The fluctuating price action reflects market attention focused on President Donald Trump’s ultimatum to Iran regarding the Strait of Hormuz. The president established an 8 p.m. ET Tuesday deadline for Iran to accept a negotiated agreement or face military action targeting its energy sector.
Trump declared his intention to eliminate “every bridge” and “power plant” throughout Iran should the deadline expire without an agreement. He emphasized that reconstruction would require Iran “100 years to rebuild” following potential American military operations.
The Strait of Hormuz represents a critical chokepoint for global energy markets. Roughly one-fifth of worldwide oil shipments traverse the narrow waterway along Iran’s southern coastline.
Iranian officials have requested a comprehensive agreement encompassing sanctions removal, security assurances, and financial compensation for damages sustained. Intelligence reports indicate the White House administration appears unlikely to accommodate these demands.

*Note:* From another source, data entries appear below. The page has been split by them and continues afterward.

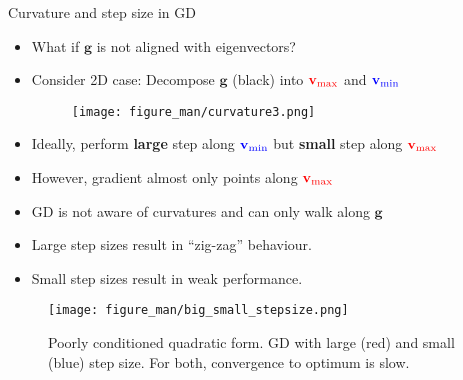 \documentclass[11pt,compress,t,notes=noshow, xcolor=table]{beamer}
\begin{document}
\begin{vbframe}{Curvature and step size in GD}
\begin{itemize}
    \item What if $\mathbf{g}$ is not aligned with eigenvectors?
    \item Consider 2D case: Decompose $\mathbf{g}$ (black) into $\textcolor{red}{\mathbf{v}_{\text{max}}}$ and $\textcolor{blue}{\mathbf{v}_{\text{min}}}$
        \begin{figure}
            \centering
            \texttt{[image: figure\_man/curvature3.png]}
        \end{figure}
    \item Ideally, perform \textbf{large} step along $\textcolor{blue}{\mathbf{v}_{\text{min}}}$ but \textbf{small} step along $\textcolor{red}{\mathbf{v}_{\text{max}}}$
    \item However, gradient almost only points along $\textcolor{red}{\mathbf{v}_\text{max}}$
\end{itemize}

\framebreak 

\begin{itemize}

    \item GD is not aware of curvatures and can only walk along $\mathbf{g}$
    \item Large step sizes result in \enquote{zig-zag} behaviour.
    \item Small step sizes result in weak performance.
\end{itemize}

\begin{figure}
    \centering
    \texttt{[image: figure\_man/big\_small\_stepsize.png]}
    \caption*{\centering Poorly conditioned quadratic form.
        GD with large (red) and small (blue) step size.
        For both, convergence to optimum is slow.}
\end{figure}


\end{vbframe}
\end{document}
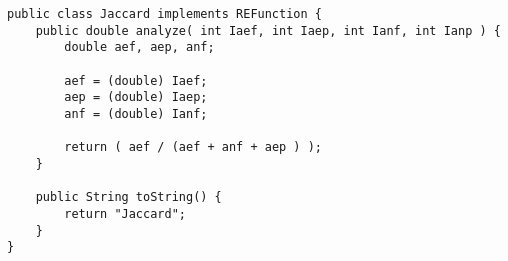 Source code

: \begin{lstlisting}
public class Jaccard implements REFunction {
	public double analyze( int Iaef, int Iaep, int Ianf, int Ianp ) {
		double aef, aep, anf;
		
		aef = (double) Iaef;
		aep = (double) Iaep;
		anf = (double) Ianf;
		
		return ( aef / (aef + anf + aep ) );
	}

	public String toString() {
		return "Jaccard";
	}
}
\end{lstlisting}
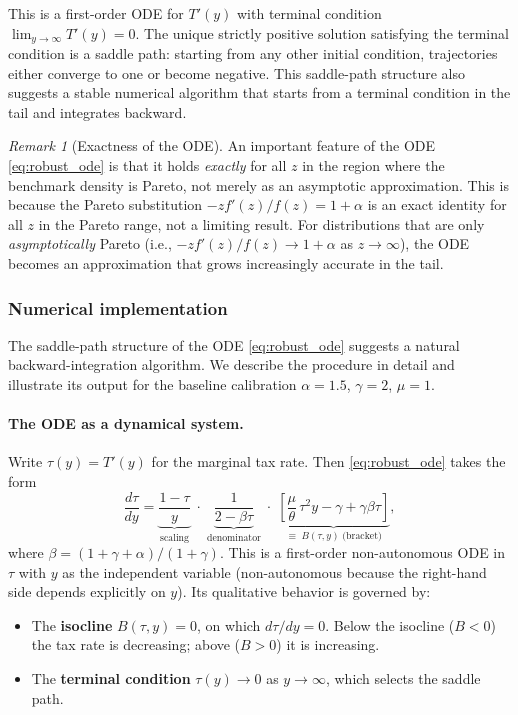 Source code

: \documentclass[12pt,a4paper]{article}
\theoremstyle{definition}
\theoremstyle{plain}
\theoremstyle{remark}
\newtheorem{remark}{Remark}[section]
\begin{document}
This is a first-order ODE for $T'(y)$ with terminal condition $\lim_{y \to \infty} T'(y) = 0$. The unique strictly positive solution satisfying the terminal condition is a saddle path: starting from any other initial condition, trajectories either converge to one or become negative. This saddle-path structure also suggests a stable numerical algorithm that starts from a terminal condition in the tail and integrates backward.

\begin{remark}[Exactness of the ODE]
An important feature of the ODE \eqref{eq:robust_ode} is that it holds \emph{exactly} for all $z$ in the region where the benchmark density is Pareto, not merely as an asymptotic approximation. This is because the Pareto substitution $-zf'(z)/f(z) = 1+\alpha$ is an exact identity for all $z$ in the Pareto range, not a limiting result. For distributions that are only \emph{asymptotically} Pareto (i.e., $-zf'(z)/f(z) \to 1+\alpha$ as $z \to \infty$), the ODE becomes an approximation that grows increasingly accurate in the tail.
\end{remark}

\subsubsection{Numerical implementation}

The saddle-path structure of the ODE \eqref{eq:robust_ode} suggests a natural backward-integration algorithm. We describe the procedure in detail and illustrate its output for the baseline calibration $\alpha = 1.5$, $\gamma = 2$, $\mu = 1$.

\paragraph{The ODE as a dynamical system.}
Write $\tau(y) = T'(y)$ for the marginal tax rate. Then \eqref{eq:robust_ode} takes the form
\begin{equation}
\label{eq:robust_ode_compact}
  \frac{d\tau}{dy} = \underbrace{\frac{1-\tau}{y}}_{\text{scaling}} \;\cdot\;
  \underbrace{\frac{1}{2 - \beta\tau}}_{\text{denominator}} \;\cdot\;
  \underbrace{\left[\frac{\mu}{\theta}\,\tau^2 y - \gamma + \gamma\beta\tau\right]}_{\equiv\; B(\tau,y)\;\text{(bracket)}},
\end{equation}
where $\beta = (1+\gamma+\alpha)/(1+\gamma)$. This is a first-order non-autonomous ODE in $\tau$ with $y$ as the independent variable (non-autonomous because the right-hand side depends explicitly on $y$). Its qualitative behavior is governed by:
\begin{itemize}
\item The \textbf{isocline} $B(\tau,y) = 0$, on which $d\tau/dy = 0$. Below the isocline ($B < 0$) the tax rate is decreasing; above ($B > 0$) it is increasing.
\item The \textbf{terminal condition} $\tau(y) \to 0$ as $y \to \infty$, which selects the saddle path.
\end{itemize}
\end{document}
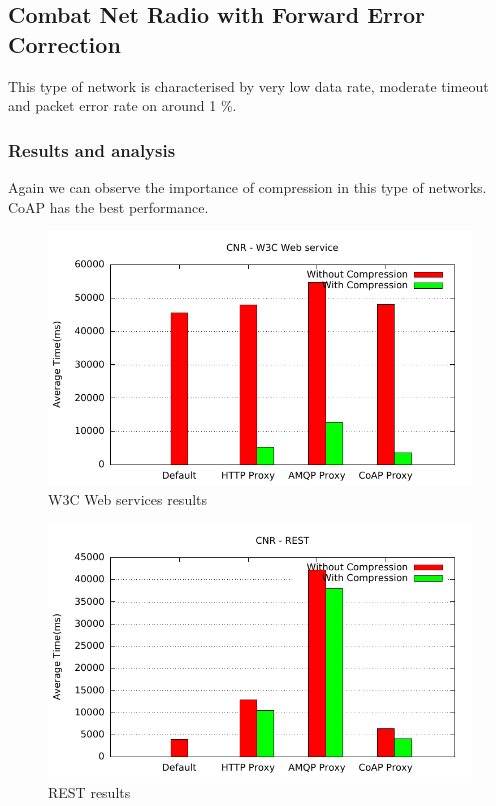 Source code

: \subsection{Combat Net Radio with Forward Error Correction}

This type of network is characterised by very low data rate, moderate timeout
and packet error rate on around 1 \%.


\subsubsection{Results and analysis}

Again we can observe the importance of compression in this type of networks.
CoAP has the best performance.

\begin{figure}[H]
\center
\includegraphics[scale=0.75]{../results/cnr/nffi/out.pdf}
\caption{W3C Web services results}
\end{figure}

\begin{figure}[H]
\center
\includegraphics[scale=0.75]{../results/cnr/rest/out.pdf}
\caption{REST results}
\end{figure}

Trump maintained openness to diplomatic channels, expressing that peaceful resolution of the confrontation remained achievable. The military engagement originated from coordinated American and Israeli operations against Iranian targets in late February.
Energy Markets and Currency Movements Create Headwinds
Brent crude maintained levels above $110 per barrel as the diplomatic deadline loomed. Elevated oil prices fuel concerns about inflation, potentially compelling central banks to maintain restrictive interest rate policies for extended periods.
This dynamic carries significant implications for gold. The precious metal generates no yield, making it less attractive during periods when interest rates remain elevated. Analysts from ANZ noted that Trump’s aggressive rhetoric “impacted risk appetite” and contributed to strengthening the U.S. dollar alongside rising Treasury yields.
The U.S. dollar index traded at 100.03, experiencing a modest 0.2% decline on Tuesday. Throughout the preceding month, the greenback appreciated roughly 0.8%. During this identical timeframe, spot gold experienced a decline exceeding 8%.
An appreciating dollar increases the cost of gold for international buyers transacting in alternative currencies, which tends to diminish purchasing activity.
Chinese Central Bank Maintains Gold Accumulation
One supportive element for gold emerged from China’s monetary authority. The People’s Bank of China expanded its gold reserves for the 17th consecutive month. Official holdings climbed to 74.38 million fine troy ounces by the conclusion of March, advancing from 74.22 million recorded in February.
Ongoing purchases by central banks provide a consistent foundation of demand for the precious metal.
Markets remained in a state of heightened alert Tuesday morning, anticipating the 8 p.m. ET deadline and any forthcoming response from Iranian leadership.